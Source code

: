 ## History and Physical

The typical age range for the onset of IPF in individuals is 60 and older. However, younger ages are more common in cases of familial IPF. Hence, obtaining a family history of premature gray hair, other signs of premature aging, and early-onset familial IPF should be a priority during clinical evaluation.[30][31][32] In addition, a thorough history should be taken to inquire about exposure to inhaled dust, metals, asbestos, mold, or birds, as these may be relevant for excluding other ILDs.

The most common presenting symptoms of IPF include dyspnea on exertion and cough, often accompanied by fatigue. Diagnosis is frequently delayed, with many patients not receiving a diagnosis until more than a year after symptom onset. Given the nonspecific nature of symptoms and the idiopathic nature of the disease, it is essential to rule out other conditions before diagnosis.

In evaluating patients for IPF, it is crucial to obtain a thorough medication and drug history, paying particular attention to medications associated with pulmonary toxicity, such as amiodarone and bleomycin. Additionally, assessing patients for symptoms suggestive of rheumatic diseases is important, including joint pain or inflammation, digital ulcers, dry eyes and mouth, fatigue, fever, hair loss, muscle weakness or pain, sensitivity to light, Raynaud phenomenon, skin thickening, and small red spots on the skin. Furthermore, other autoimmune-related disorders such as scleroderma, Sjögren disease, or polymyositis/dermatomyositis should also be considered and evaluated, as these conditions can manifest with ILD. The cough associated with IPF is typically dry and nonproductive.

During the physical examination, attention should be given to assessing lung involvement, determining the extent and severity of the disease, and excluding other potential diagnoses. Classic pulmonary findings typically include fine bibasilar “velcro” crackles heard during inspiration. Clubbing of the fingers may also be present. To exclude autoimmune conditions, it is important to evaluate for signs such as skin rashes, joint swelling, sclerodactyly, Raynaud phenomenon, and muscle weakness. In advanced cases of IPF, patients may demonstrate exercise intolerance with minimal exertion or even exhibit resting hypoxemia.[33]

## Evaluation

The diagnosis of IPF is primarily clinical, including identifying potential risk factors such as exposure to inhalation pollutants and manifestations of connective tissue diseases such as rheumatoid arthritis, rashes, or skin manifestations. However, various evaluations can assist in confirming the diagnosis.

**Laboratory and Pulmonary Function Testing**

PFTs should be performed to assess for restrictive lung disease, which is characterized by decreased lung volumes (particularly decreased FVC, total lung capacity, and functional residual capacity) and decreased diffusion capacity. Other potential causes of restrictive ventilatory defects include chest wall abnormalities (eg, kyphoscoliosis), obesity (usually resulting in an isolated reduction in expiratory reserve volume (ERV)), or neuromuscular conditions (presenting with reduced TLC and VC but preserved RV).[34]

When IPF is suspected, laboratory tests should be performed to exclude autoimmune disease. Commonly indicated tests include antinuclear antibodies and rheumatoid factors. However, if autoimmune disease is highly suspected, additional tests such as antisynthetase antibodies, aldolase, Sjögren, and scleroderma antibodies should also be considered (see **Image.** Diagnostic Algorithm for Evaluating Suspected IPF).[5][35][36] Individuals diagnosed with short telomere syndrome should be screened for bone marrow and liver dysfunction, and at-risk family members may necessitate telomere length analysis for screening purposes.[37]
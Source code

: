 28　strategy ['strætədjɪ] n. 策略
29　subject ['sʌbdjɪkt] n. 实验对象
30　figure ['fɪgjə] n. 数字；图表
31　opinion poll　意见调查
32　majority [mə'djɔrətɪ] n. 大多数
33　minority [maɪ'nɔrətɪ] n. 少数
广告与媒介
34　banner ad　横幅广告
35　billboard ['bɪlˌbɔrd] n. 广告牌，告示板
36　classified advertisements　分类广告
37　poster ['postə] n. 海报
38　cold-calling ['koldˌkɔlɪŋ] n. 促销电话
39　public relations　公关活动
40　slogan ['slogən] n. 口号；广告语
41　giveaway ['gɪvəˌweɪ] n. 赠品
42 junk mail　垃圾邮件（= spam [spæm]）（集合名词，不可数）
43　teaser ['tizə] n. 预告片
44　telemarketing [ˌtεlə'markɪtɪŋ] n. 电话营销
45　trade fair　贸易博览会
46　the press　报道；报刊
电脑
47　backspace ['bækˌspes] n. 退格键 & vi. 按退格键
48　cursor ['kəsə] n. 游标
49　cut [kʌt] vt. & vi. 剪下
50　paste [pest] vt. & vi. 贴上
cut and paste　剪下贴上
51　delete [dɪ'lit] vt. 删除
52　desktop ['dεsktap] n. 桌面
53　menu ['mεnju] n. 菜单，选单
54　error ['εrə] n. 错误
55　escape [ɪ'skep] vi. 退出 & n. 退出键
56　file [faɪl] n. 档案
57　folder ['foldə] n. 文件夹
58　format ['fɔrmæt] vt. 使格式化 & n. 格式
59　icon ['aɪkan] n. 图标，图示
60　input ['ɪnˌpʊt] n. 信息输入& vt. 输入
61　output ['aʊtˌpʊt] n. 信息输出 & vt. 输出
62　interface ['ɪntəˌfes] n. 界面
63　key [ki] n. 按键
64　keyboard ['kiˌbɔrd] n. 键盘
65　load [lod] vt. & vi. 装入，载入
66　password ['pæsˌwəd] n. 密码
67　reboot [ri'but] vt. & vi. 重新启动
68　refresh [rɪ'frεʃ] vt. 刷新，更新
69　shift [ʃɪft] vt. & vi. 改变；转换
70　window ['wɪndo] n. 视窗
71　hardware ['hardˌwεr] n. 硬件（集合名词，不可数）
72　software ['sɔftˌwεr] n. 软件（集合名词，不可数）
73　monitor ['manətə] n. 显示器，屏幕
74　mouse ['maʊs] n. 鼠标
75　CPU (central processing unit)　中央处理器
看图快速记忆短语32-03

**Aim of the task**
Go through the material and copy every line in which the word "paste" occurs.

**Answer to this task**
50　paste [pest] vt. & vi. 贴上
cut and paste　剪下贴上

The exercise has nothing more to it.